--- Available records Enclosed Below ---

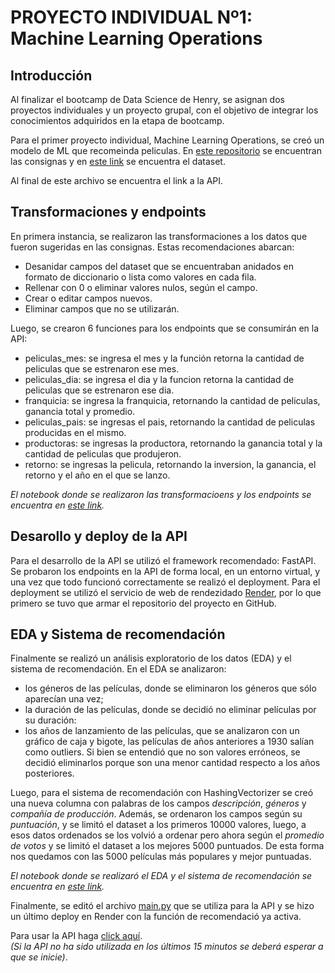 # PROYECTO INDIVIDUAL Nº1: Machine Learning Operations

## Introducción
Al finalizar el bootcamp de Data Science de Henry, se asignan dos proyectos individuales y un proyecto grupal, con el objetivo de integrar los conocimientos adquiridos en la etapa de bootcamp.

Para el primer proyecto individual, Machine Learning Operations, se creó un modelo de ML que recomeinda peliculas. En [este repositorio](https://github.com/HX-PRomero/PI_ML_OPS) se encuentran las consignas y en [este link](https://github.com/scioffi96/PI_ML_OPS/blob/main/movies_dataset.csv) se encuentra el dataset.

Al final de este archivo se encuentra el link a la API.

## Transformaciones y endpoints

En primera instancia, se realizaron las transformaciones a los datos que fueron sugeridas en las consignas. Estas recomendaciones abarcan:
- Desanidar campos del dataset que se encuentraban anidados en formato de diccionario o lista como valores en cada fila.
- Rellenar con 0 o eliminar valores nulos, según el campo.
- Crear o editar campos nuevos.
- Eliminar campos que no se utilizarán.

Luego, se crearon 6 funciones para los endpoints que se consumirán en la API:
- peliculas_mes: se ingresa el mes y la función retorna la cantidad de peliculas que se estrenaron ese mes.
- peliculas_dia: se ingresa el dia y la funcion retorna la cantidad de peliculas que se estrenaron ese dia.
- franquicia: se ingresa la franquicia, retornando la cantidad de peliculas, ganancia total y promedio.
- peliculas_pais: se ingresas el pais, retornando la cantidad de peliculas producidas en el mismo.
- productoras: se ingresas la productora, retornando la ganancia total y la cantidad de peliculas que produjeron.
- retorno: se ingresas la pelicula, retornando la inversion, la ganancia, el retorno y el año en el que se lanzo.

*El notebook donde se realizaron las transformacioens y los endpoints se encuentra en [este link](https://github.com/scioffi96/PI_ML_OPS/blob/main/movies_endpoints.csv).*

## Desarollo y deploy de la API

Para el desarrollo de la API se utilizó el framework recomendado: FastAPI.
Se probaron los endpoints en la API de forma local, en un entorno virtual, y una vez que todo funcionó correctamente se realizó el deployment.
Para el deployment se utilizó el servicio de web de rendezidado [Render](https://render.com/docs/free#free-web-services), por lo que primero se tuvo que armar el repositorio del proyecto en GitHub.

## EDA y Sistema de recomendación

Finalmente se realizó un análisis exploratorio de los datos (EDA) y el sistema de recomendación.
En el EDA se analizaron:
- los géneros de las películas, donde se eliminaron los géneros que sólo aparecían una vez; 
- la duración de las películas, donde se decidió no eliminar películas por su duración:
- los años de lanzamiento de las películas, que se analizaron con un gráfico de caja y bigote, las películas de años anteriores a 1930 salían como outliers. Si bien se entendió que no son valores erróneos, se decidió eliminarlos porque son una menor cantidad respecto a los años posteriores.

Luego, para el sistema de recomendación con HashingVectorizer se creó una nueva columna con palabras de los campos *descripción*, *géneros* y *compañía de producción*.
Además, se ordenaron los campos según su *puntuación*, y se limitó el dataset a los primeros 10000 valores, luego, a esos datos ordenados se los volvió a ordenar pero ahora según el *promedio de votos* y se limitó el dataset a los mejores 5000 puntuados.
De esta forma nos quedamos con las 5000 películas más populares y mejor puntuadas.

*El notebook donde se realizaró el EDA y el sistema de recomendación se encuentra en [este link](https://github.com/scioffi96/PI_ML_OPS/blob/main/movies_recommend.csv).*

Finalmente, se editó el archivo [main.py](https://github.com/scioffi96/PI_ML_OPS/blob/main/main.py) que se utiliza para la API y se hizo un último deploy en Render con la función de recomendació ya activa.

Para usar la API haga [click aquí](https://santiagocioffi-pi1.onrender.com/docs).             
*(Si la API no ha sido utilizada en los últimos 15 minutos se deberá esperar a que se inicie)*.
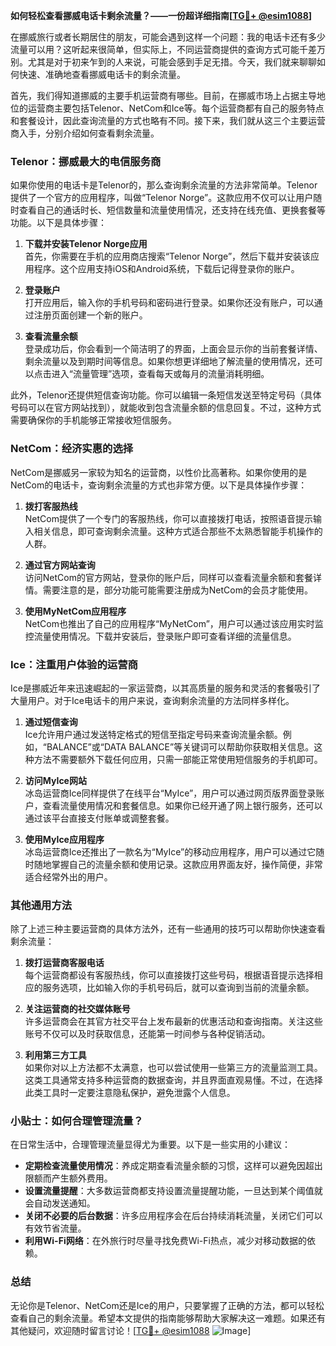 **如何轻松查看挪威电话卡剩余流量？——一份超详细指南[[TG💪+ @esim1088](https://t.me/s/esim1088)]**

在挪威旅行或者长期居住的朋友，可能会遇到这样一个问题：我的电话卡还有多少流量可以用？这听起来很简单，但实际上，不同运营商提供的查询方式可能千差万别。尤其是对于初来乍到的人来说，可能会感到手足无措。今天，我们就来聊聊如何快速、准确地查看挪威电话卡的剩余流量。

首先，我们得知道挪威的主要手机运营商有哪些。目前，在挪威市场上占据主导地位的运营商主要包括Telenor、NetCom和Ice等。每个运营商都有自己的服务特点和套餐设计，因此查询流量的方式也略有不同。接下来，我们就从这三个主要运营商入手，分别介绍如何查看剩余流量。

### **Telenor：挪威最大的电信服务商**

如果你使用的电话卡是Telenor的，那么查询剩余流量的方法非常简单。Telenor提供了一个官方的应用程序，叫做“Telenor Norge”。这款应用不仅可以让用户随时查看自己的通话时长、短信数量和流量使用情况，还支持在线充值、更换套餐等功能。以下是具体步骤：

1. **下载并安装Telenor Norge应用**  
   首先，你需要在手机的应用商店搜索“Telenor Norge”，然后下载并安装该应用程序。这个应用支持iOS和Android系统，下载后记得登录你的账户。

2. **登录账户**  
   打开应用后，输入你的手机号码和密码进行登录。如果你还没有账户，可以通过注册页面创建一个新的账户。

3. **查看流量余额**  
   登录成功后，你会看到一个简洁明了的界面，上面会显示你的当前套餐详情、剩余流量以及到期时间等信息。如果你想更详细地了解流量的使用情况，还可以点击进入“流量管理”选项，查看每天或每月的流量消耗明细。

此外，Telenor还提供短信查询功能。你可以编辑一条短信发送至特定号码（具体号码可以在官方网站找到），就能收到包含流量余额的信息回复。不过，这种方式需要确保你的手机能够正常接收短信服务。

### **NetCom：经济实惠的选择**

NetCom是挪威另一家较为知名的运营商，以性价比高著称。如果你使用的是NetCom的电话卡，查询剩余流量的方式也非常方便。以下是具体操作步骤：

1. **拨打客服热线**  
   NetCom提供了一个专门的客服热线，你可以直接拨打电话，按照语音提示输入相关信息，即可查询剩余流量。这种方式适合那些不太熟悉智能手机操作的人群。

2. **通过官方网站查询**  
   访问NetCom的官方网站，登录你的账户后，同样可以查看流量余额和套餐详情。需要注意的是，部分功能可能需要注册成为NetCom的会员才能使用。

3. **使用MyNetCom应用程序**  
   NetCom也推出了自己的应用程序“MyNetCom”，用户可以通过该应用实时监控流量使用情况。下载并安装后，登录账户即可查看详细的流量信息。

### **Ice：注重用户体验的运营商**

Ice是挪威近年来迅速崛起的一家运营商，以其高质量的服务和灵活的套餐吸引了大量用户。对于Ice电话卡的用户来说，查询剩余流量的方法同样多样化。

1. **通过短信查询**  
   Ice允许用户通过发送特定格式的短信至指定号码来查询流量余额。例如，“BALANCE”或“DATA BALANCE”等关键词可以帮助你获取相关信息。这种方法不需要额外下载任何应用，只需一部能正常使用短信服务的手机即可。

2. **访问MyIce网站**  
   冰岛运营商Ice同样提供了在线平台“MyIce”，用户可以通过网页版界面登录账户，查看流量使用情况和套餐信息。如果你已经开通了网上银行服务，还可以通过该平台直接支付账单或调整套餐。

3. **使用MyIce应用程序**  
   冰岛运营商Ice还推出了一款名为“MyIce”的移动应用程序，用户可以通过它随时随地掌握自己的流量余额和使用记录。这款应用界面友好，操作简便，非常适合经常外出的用户。

### **其他通用方法**

除了上述三种主要运营商的具体方法外，还有一些通用的技巧可以帮助你快速查看剩余流量：

1. **拨打运营商客服电话**  
   每个运营商都设有客服热线，你可以直接拨打这些号码，根据语音提示选择相应的服务选项，比如输入你的手机号码后，就可以查询到当前的流量余额。

2. **关注运营商的社交媒体账号**  
   许多运营商会在其官方社交平台上发布最新的优惠活动和查询指南。关注这些账号不仅可以及时获取信息，还能第一时间参与各种促销活动。

3. **利用第三方工具**  
   如果你对以上方法都不太满意，也可以尝试使用一些第三方的流量监测工具。这类工具通常支持多种运营商的数据查询，并且界面直观易懂。不过，在选择此类工具时一定要注意隐私保护，避免泄露个人信息。

### **小贴士：如何合理管理流量？**

在日常生活中，合理管理流量显得尤为重要。以下是一些实用的小建议：

- **定期检查流量使用情况**：养成定期查看流量余额的习惯，这样可以避免因超出限额而产生额外费用。
- **设置流量提醒**：大多数运营商都支持设置流量提醒功能，一旦达到某个阈值就会自动发送通知。
- **关闭不必要的后台数据**：许多应用程序会在后台持续消耗流量，关闭它们可以有效节省流量。
- **利用Wi-Fi网络**：在外旅行时尽量寻找免费Wi-Fi热点，减少对移动数据的依赖。

### **总结**

无论你是Telenor、NetCom还是Ice的用户，只要掌握了正确的方法，都可以轻松查看自己的剩余流量。希望本文提供的指南能够帮助大家解决这一难题。如果还有其他疑问，欢迎随时留言讨论！[[TG💪+ @esim1088](https://t.me/s/esim1088) ![Image](https://i.postimg.cc/4NQfJmqS/Snipaste-2025-05-13-00-14-12.png)]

--- End of Enclosed Available records ---

*Your objective*
Retype only this portion of the data above: the line containing "En el EDA se", the line containing "Luego, para el", and all lines between them, exactly.

*Task answer*
En el EDA se analizaron:
- los géneros de las películas, donde se eliminaron los géneros que sólo aparecían una vez; 
- la duración de las películas, donde se decidió no eliminar películas por su duración:
- los años de lanzamiento de las películas, que se analizaron con un gráfico de caja y bigote, las películas de años anteriores a 1930 salían como outliers. Si bien se entendió que no son valores erróneos, se decidió eliminarlos porque son una menor cantidad respecto a los años posteriores.

Luego, para el sistema de recomendación con HashingVectorizer se creó una nueva columna con palabras de los campos *descripción*, *géneros* y *compañía de producción*.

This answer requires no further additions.